PROPERTIES OF COTTON
No other material is quite like cotton. It is the most important of all natural fibres, accounting for half of all the fibres used by the world’s textile industry.
Cotton has many qualities that make it the best choice for countless uses:
Cotton fibres have a natural twist that makes them so suitable for spinning into a very strong yarn.
The ability of water to penetrate right to the core of the fibre makes it easy to remove dirt from the cotton garments, and creases are easily removed by ironing.
Cotton fabric is soft and comfortable to wear close to skin because of its good moisture absorption qualities.
Charges of static electricity do not build up readily on the clothes.
HISTORY OF COTTON
Nobody seems to know exactly when people first began to use cotton, but there is evidence that it was cultivated in India and Pakistan and in Mexico and Peru 5000 years ago. In these two widely separated parts of the world, cotton must have grown wild. Then people learned to cultivate cotton plants in their fields.
In Europe, wool was the only fiber used to make clothing. Then from the Far East came tales of plants that grew “wool”. Traders claimed that cotton was the wool of tiny animals called Scythian lambs, that grew on the stalks of a plant. The stalks, each with a lamb as its flower, were said to bend over so the small sheep could graze on the grass around the plant. These fantastic stories were shown to be untrue when Arabs brought the cotton plant to Spain in Middle Ages.
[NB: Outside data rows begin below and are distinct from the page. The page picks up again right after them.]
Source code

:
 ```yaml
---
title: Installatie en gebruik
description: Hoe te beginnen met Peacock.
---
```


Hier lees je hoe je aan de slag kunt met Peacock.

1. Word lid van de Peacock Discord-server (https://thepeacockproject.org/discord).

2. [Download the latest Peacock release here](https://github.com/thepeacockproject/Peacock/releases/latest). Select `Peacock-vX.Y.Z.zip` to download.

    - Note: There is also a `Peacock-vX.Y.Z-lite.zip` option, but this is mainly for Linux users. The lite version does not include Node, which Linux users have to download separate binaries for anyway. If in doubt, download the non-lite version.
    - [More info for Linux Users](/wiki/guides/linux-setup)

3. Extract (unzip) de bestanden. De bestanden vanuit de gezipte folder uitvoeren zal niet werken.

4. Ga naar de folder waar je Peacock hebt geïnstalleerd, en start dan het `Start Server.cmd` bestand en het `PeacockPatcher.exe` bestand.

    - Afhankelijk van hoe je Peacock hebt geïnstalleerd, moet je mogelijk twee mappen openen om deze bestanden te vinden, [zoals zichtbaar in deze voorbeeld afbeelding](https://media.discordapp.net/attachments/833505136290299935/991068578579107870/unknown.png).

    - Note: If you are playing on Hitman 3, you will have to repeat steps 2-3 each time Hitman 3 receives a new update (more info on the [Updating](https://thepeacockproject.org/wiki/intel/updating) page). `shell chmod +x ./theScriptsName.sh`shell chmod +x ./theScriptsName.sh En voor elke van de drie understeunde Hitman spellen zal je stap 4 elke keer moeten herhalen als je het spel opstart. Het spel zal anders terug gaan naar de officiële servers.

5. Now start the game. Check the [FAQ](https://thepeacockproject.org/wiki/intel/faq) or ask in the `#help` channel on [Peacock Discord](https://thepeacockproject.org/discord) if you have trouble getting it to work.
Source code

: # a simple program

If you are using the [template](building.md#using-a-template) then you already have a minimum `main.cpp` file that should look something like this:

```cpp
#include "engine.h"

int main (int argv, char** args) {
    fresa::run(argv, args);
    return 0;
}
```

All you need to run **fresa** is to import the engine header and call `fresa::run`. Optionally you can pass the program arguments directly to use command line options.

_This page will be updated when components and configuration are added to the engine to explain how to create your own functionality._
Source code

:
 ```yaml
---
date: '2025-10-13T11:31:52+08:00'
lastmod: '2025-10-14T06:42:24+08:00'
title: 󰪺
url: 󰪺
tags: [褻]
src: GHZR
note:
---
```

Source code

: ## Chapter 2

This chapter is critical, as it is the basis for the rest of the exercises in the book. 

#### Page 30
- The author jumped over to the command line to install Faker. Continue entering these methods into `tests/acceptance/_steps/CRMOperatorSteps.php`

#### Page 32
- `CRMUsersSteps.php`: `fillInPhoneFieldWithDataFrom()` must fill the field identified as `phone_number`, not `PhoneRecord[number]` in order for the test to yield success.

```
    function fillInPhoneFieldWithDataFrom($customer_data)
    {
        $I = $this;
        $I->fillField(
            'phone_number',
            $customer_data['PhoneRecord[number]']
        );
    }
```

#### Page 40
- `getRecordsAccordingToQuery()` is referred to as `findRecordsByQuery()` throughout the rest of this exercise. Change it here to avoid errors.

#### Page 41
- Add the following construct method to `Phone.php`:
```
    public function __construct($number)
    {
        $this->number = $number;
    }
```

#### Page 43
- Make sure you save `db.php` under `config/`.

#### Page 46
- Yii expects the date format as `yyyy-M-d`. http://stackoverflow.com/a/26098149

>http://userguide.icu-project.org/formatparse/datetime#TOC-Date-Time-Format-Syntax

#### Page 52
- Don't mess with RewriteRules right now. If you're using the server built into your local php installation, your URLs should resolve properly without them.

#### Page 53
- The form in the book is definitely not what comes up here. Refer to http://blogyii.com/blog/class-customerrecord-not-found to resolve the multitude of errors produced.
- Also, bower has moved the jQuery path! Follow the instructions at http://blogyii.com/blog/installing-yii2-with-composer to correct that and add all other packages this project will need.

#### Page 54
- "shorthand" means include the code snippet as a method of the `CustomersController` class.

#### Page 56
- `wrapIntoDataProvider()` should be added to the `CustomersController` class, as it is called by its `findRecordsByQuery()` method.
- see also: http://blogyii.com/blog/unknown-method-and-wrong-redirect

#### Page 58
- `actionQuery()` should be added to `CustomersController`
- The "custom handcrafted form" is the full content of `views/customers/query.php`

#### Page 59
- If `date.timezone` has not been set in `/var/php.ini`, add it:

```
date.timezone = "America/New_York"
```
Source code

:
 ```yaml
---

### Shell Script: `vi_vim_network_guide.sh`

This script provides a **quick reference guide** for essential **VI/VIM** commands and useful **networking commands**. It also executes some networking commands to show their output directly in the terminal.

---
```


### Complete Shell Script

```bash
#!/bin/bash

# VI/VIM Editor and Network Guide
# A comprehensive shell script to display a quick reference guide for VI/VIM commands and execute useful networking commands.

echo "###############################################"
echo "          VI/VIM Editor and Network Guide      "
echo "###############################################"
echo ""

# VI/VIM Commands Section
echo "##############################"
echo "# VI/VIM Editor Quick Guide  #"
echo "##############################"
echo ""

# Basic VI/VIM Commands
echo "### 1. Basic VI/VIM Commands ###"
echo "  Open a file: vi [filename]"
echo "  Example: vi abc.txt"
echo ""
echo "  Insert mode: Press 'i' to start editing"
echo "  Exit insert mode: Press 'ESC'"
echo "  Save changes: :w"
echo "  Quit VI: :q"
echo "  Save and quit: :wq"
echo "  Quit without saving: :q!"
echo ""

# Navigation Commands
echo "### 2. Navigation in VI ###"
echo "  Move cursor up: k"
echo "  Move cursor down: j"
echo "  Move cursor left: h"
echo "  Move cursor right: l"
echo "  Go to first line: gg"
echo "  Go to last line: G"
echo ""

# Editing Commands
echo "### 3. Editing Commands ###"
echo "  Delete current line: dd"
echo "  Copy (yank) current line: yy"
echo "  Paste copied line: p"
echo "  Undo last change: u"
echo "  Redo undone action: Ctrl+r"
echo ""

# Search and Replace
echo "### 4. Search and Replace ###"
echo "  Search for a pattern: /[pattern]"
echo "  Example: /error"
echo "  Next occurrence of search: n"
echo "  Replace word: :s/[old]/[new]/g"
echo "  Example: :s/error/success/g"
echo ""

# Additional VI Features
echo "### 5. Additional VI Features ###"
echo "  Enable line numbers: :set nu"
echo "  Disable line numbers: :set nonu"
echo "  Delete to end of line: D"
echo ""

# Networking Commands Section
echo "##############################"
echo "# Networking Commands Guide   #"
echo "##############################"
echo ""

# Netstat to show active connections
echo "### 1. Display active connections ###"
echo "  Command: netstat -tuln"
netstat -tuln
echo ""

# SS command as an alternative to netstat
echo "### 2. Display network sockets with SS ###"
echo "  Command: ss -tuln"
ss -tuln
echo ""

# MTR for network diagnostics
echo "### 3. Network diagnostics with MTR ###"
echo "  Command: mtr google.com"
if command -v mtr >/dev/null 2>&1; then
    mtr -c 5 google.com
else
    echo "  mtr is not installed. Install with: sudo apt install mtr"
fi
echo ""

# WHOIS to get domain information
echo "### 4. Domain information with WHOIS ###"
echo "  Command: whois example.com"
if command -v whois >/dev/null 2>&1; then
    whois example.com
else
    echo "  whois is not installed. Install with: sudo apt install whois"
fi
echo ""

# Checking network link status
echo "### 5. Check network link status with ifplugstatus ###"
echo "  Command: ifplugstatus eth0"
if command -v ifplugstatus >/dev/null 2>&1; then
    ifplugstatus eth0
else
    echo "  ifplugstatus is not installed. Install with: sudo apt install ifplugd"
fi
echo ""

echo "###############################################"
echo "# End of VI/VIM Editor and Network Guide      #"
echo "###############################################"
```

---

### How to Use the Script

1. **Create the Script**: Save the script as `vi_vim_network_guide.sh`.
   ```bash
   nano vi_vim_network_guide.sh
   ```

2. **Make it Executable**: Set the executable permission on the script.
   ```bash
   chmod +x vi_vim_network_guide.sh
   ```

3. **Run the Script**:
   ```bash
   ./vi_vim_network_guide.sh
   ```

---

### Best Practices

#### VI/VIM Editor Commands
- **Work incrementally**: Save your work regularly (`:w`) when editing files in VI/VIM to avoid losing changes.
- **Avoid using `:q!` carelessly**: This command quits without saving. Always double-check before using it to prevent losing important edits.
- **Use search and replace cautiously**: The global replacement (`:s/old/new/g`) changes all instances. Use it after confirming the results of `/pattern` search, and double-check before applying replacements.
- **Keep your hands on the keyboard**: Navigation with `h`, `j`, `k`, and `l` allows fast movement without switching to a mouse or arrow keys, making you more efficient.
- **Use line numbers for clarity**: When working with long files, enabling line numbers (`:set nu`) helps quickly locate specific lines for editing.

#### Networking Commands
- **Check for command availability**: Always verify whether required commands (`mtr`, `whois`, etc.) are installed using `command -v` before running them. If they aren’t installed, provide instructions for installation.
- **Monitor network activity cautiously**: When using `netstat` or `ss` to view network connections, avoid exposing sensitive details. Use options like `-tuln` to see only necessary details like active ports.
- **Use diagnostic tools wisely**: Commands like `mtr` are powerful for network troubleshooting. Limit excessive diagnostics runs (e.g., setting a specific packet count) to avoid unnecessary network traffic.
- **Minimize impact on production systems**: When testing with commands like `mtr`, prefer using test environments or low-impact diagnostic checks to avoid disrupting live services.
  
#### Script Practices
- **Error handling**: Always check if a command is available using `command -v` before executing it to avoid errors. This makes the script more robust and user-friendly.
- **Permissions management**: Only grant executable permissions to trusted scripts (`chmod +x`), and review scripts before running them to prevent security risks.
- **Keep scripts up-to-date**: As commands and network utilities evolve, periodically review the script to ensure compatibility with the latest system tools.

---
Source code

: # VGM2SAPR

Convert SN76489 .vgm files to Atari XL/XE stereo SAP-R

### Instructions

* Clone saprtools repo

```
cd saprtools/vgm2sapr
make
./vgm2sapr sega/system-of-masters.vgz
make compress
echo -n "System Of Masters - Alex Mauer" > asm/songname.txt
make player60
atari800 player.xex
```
In the fourteenth century cotton was grown in Mediterranean countries and shipped from there to mills in the Netherlands in western Europe for spinning and weaving. Until the mid eighteenth century, cotton was not manufactured in England, because the wool manufacturers there did not want it to compete with their own product. They had managed to pass a law in 1720 making the manufacture or sale of cotton cloth illegal. When the law was finally repealed in 1736, cotton mills grew in number. In the United States though, cotton mills could not be established, as the English would not allow any of the machinery to leave the country because they feared the colonies would compete with them. But a man named Samuel Slater, who had worked in a mill in England, was able to build an American cotton mill from memory in 1790.
GROWING THE COTTON
Cotton plant’s leaves resemble maple leaves and flowers look very much like pink mallow flowers that grow in swampy areas. They are relatives and belong in the same plant family.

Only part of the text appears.